• **To do**: Your output should be the line with "DimaNet provides the" and all following lines of the data below, through the end, repeated exactly.

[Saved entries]
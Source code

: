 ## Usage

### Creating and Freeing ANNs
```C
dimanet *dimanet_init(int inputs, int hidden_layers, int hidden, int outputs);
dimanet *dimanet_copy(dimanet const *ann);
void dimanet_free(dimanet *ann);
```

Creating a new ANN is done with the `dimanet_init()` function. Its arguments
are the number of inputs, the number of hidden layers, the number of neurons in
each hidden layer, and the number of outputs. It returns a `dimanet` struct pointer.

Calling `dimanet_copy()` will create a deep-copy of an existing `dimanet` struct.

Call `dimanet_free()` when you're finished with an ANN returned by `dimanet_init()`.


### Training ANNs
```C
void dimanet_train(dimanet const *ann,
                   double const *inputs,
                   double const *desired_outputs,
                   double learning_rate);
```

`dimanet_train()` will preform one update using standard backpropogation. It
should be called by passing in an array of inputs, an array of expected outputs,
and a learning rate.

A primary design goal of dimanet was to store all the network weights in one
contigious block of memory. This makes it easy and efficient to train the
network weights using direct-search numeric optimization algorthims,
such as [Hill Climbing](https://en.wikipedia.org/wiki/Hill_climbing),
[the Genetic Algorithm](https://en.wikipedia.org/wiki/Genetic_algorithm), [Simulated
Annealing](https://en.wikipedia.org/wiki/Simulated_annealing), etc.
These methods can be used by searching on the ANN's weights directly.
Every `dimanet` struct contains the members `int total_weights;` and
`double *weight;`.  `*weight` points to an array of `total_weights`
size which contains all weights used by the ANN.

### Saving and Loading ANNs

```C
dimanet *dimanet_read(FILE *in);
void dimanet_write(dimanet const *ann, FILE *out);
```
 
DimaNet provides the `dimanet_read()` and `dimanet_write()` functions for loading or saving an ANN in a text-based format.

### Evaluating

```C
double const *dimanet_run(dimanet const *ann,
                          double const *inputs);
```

• **Output of the task**:
DimaNet provides the `dimanet_read()` and `dimanet_write()` functions for loading or saving an ANN in a text-based format.

### Evaluating

```C
double const *dimanet_run(dimanet const *ann,
                          double const *inputs);
```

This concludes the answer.